Gegen Eintracht Frankfurt kann ich mich eigentlich nur an Siege in den letzten Jahren erinnern. Dabei gab es am 7. Februar 2010 mit 2:3 die letzte Niederlage, aber da muss ich wohl gefehlt haben. Bei mir sind nur schwarz-gelbe Triumphe gegen die Adlerträger gespeichert. Die vielen Eintracht-Fans, die ihre Mannschaft meist sehr zahlreich ins schönste Stadion der Liga begleiteten, fuhren meist mit viel Frust nach Hause.

Aktuelle Lage
Der Start nach der Winterpause glückte: Sechs von neun Punkten holten die Frankfurter, die Niederlage gab es bei den derzeit in einer anderen Liga spielenden Bayern. „Das war schon die Eintracht, die ich kenne“, sagte Trainer Armin Veh nach dem 3:0-Erfolg gegen den Aufsteiger aus Braunschweig.
Veh meint damit die Frankfurter Mannschaft, die in der letzten Spielzeit als Aufsteiger sensationell Platz 6 erreichte und sich für die Europa League qualifizierte.

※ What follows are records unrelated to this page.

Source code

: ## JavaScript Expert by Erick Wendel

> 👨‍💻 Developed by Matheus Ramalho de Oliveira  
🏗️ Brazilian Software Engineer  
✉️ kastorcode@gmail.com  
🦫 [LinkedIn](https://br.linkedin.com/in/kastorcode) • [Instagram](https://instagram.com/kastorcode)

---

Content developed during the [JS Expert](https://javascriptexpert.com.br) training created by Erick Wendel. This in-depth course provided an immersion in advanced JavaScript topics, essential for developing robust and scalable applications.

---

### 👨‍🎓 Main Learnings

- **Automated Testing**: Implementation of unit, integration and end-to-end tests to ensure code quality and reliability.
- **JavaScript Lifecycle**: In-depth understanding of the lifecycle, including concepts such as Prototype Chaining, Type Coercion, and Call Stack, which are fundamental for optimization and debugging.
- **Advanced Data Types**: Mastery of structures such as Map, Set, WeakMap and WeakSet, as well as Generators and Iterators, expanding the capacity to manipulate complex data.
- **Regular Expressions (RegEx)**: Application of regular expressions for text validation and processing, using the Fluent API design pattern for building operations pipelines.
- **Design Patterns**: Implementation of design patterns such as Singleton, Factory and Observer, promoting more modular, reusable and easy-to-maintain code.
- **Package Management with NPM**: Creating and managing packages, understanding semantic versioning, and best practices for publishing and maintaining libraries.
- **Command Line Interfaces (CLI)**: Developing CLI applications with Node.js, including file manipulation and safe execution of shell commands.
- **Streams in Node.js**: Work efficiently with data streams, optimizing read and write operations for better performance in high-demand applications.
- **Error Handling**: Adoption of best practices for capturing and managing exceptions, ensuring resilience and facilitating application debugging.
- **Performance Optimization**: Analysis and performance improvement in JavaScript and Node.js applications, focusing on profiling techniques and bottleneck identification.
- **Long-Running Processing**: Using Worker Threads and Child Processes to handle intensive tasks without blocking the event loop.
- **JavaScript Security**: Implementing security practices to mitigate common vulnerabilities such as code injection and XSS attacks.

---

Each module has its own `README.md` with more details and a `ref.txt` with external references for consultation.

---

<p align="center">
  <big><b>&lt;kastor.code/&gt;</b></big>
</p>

Doch in dieser Saison lief in der Bundesliga in der Hinserie nicht viel. Die Eintracht hielt sich meist am Tabellenende auf. Platz 15 lautete die Platzierung nach der Hinrunde, das damalige Torverhältnis von 20:29 zeigte, dass die Elf defensiv eigentlich ganz ordentlich agierte, es offensiv jedoch nicht passte.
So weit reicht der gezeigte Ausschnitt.